YOUR GOAL — An exact reprint of all the records is the expected answer.

RECORDS FOR THIS EXERCISE —
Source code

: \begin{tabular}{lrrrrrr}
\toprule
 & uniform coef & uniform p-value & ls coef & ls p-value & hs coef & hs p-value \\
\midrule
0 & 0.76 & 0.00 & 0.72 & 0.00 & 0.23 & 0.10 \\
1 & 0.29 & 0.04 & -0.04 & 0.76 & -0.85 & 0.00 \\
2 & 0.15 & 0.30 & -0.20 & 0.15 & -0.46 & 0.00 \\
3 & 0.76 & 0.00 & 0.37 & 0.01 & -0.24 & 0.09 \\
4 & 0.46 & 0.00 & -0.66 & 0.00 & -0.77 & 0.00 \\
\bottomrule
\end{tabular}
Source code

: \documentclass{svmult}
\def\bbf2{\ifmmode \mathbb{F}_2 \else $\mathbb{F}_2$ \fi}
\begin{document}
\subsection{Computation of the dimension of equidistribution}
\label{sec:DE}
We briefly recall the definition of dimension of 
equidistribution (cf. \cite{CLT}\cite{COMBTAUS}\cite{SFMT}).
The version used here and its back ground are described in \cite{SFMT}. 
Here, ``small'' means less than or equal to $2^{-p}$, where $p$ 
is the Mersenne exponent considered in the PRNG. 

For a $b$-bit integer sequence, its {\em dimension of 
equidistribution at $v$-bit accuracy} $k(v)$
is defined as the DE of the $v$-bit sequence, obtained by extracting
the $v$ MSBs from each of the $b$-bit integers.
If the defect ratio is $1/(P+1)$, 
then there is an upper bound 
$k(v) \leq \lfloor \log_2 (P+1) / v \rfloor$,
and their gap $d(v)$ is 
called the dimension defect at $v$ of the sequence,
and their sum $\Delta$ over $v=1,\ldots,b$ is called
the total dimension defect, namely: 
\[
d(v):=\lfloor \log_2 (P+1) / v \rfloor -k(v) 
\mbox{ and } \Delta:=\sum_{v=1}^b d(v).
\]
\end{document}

RESULT BELOW —
Source code

: \begin{tabular}{lrrrrrr}
\toprule
 & uniform coef & uniform p-value & ls coef & ls p-value & hs coef & hs p-value \\
\midrule
0 & 0.76 & 0.00 & 0.72 & 0.00 & 0.23 & 0.10 \\
1 & 0.29 & 0.04 & -0.04 & 0.76 & -0.85 & 0.00 \\
2 & 0.15 & 0.30 & -0.20 & 0.15 & -0.46 & 0.00 \\
3 & 0.76 & 0.00 & 0.37 & 0.01 & -0.24 & 0.09 \\
4 & 0.46 & 0.00 & -0.66 & 0.00 & -0.77 & 0.00 \\
\bottomrule
\end{tabular}
Source code

: \documentclass{svmult}
\def\bbf2{\ifmmode \mathbb{F}_2 \else $\mathbb{F}_2$ \fi}
\begin{document}
\subsection{Computation of the dimension of equidistribution}
\label{sec:DE}
We briefly recall the definition of dimension of 
equidistribution (cf. \cite{CLT}\cite{COMBTAUS}\cite{SFMT}).
The version used here and its back ground are described in \cite{SFMT}. 
Here, ``small'' means less than or equal to $2^{-p}$, where $p$ 
is the Mersenne exponent considered in the PRNG. 

For a $b$-bit integer sequence, its {\em dimension of 
equidistribution at $v$-bit accuracy} $k(v)$
is defined as the DE of the $v$-bit sequence, obtained by extracting
the $v$ MSBs from each of the $b$-bit integers.
If the defect ratio is $1/(P+1)$, 
then there is an upper bound 
$k(v) \leq \lfloor \log_2 (P+1) / v \rfloor$,
and their gap $d(v)$ is 
called the dimension defect at $v$ of the sequence,
and their sum $\Delta$ over $v=1,\ldots,b$ is called
the total dimension defect, namely: 
\[
d(v):=\lfloor \log_2 (P+1) / v \rfloor -k(v) 
\mbox{ and } \Delta:=\sum_{v=1}^b d(v).
\]
\end{document}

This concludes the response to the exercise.